2013年8月18日日曜日

ドイツの不具合な風力発電

 再生可能エネルギー普及の手本として真っ先に名前が挙がるのがドイツです。まさに優等生に見えます。ドイツの2010年の電源構成を見ると再生可能エネルギーが16.6%でした。内訳は風力が36%、バイオマス28%、水力20%と続きます。日本の場合は約1.2%にとどまっています。ドイツでは風力発電の存在が大きいことが明らかです。11年の出力は2907万キロワットに達します。日本は250万キロワット(日本風力発電協会まとめ)だから1/10以下です。

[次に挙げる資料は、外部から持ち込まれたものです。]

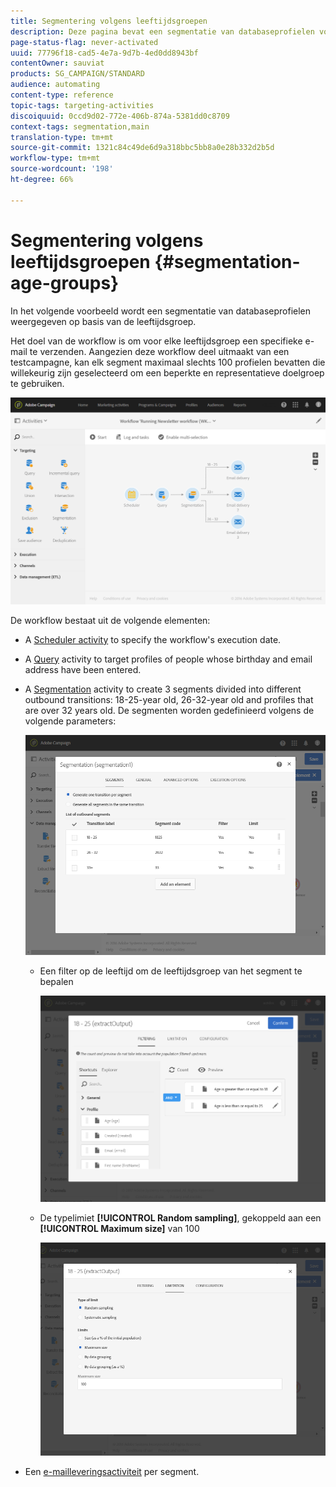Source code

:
 ```yaml
---
title: Segmentering volgens leeftijdsgroepen
description: Deze pagina bevat een segmentatie van databaseprofielen volgens hun leeftijdsgroep. Het doel van de workflow is om voor elke leeftijdsgroep een specifieke e-mail te verzenden.
page-status-flag: never-activated
uuid: 77796f18-cad5-4e7a-9d7b-4ed0dd8943bf
contentOwner: sauviat
products: SG_CAMPAIGN/STANDARD
audience: automating
content-type: reference
topic-tags: targeting-activities
discoiquuid: 0ccd9d02-772e-406b-874a-5381dd0c8709
context-tags: segmentation,main
translation-type: tm+mt
source-git-commit: 1321c84c49de6d9a318bbc5bb8a0e28b332d2b5d
workflow-type: tm+mt
source-wordcount: '198'
ht-degree: 66%

---
```



# Segmentering volgens leeftijdsgroepen {#segmentation-age-groups}

In het volgende voorbeeld wordt een segmentatie van databaseprofielen weergegeven op basis van de leeftijdsgroep.

Het doel van de workflow is om voor elke leeftijdsgroep een specifieke e-mail te verzenden. Aangezien deze workflow deel uitmaakt van een testcampagne, kan elk segment maximaal slechts 100 profielen bevatten die willekeurig zijn geselecteerd om een beperkte en representatieve doelgroep te gebruiken.

![](assets/wkf_segment_example_4.png)

De workflow bestaat uit de volgende elementen:

* A [Scheduler activity](../../automating/using/segmentation.md) to specify the workflow&#39;s execution date.
* A [Query](../../automating/using/query.md) activity to target profiles of people whose birthday and email address have been entered.
* A [Segmentation](../../automating/using/segmentation.md) activity to create 3 segments divided into different outbound transitions: 18-25-year old, 26-32-year old and profiles that are over 32 years old. De segmenten worden gedefinieerd volgens de volgende parameters:

   ![](assets/wkf_segment_example_3.png)

   * Een filter op de leeftijd om de leeftijdsgroep van het segment te bepalen

      ![](assets/wkf_segment_new_segment.png)

   * De typelimiet **[!UICONTROL Random sampling]**, gekoppeld aan een **[!UICONTROL Maximum size]** van 100

      ![](assets/wkf_segment_example_1.png)

* Een [e-mailleveringsactiviteit](../../automating/using/email-delivery.md) per segment.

 風力発電設備の多くは北東部に偏在し、需要の多い南部に送電しています。ところが送電網の容量不足で、風の強い日は余剰電力が隣国のチェコやポーランドに流れ込み、先方の送電網に悪影響を及ぼすそうです。「困った両国は移相変圧器という装置を導入して流入を防ぐ計画」と海外電力調査会の伊勢公人上席研究員は語っています(7月30日の日経新聞)。

 ドイツが自国内で電気を使い切るには南部への送電網増強しかありませんが、環境破壊を理由に反対されており送電鉄塔を新設できません。行き場を失った電気で系統が不安定になるのを避けるために風力発電の停止案まで浮上しているといいます。

 風力発電が増えると、無風のときに肩代わりできる同出力の火力発電所が必要になります。しかし風力が増えるとその分だけ普段の火力の稼働日数は減ります。不採算の火力は、担い手探しが難しくなるというわけです。再生可能エネルギーを推進する層は送電網増強に反対し、結局は風力の出力抑制を招きます。こうした矛盾は「再生可能エネルギーの電源構成比が20%に近づくと表面化する」と伊勢上席研究員は語ります。いずれにしろ、再生可能エネルギーを使うのもなかなか難儀です。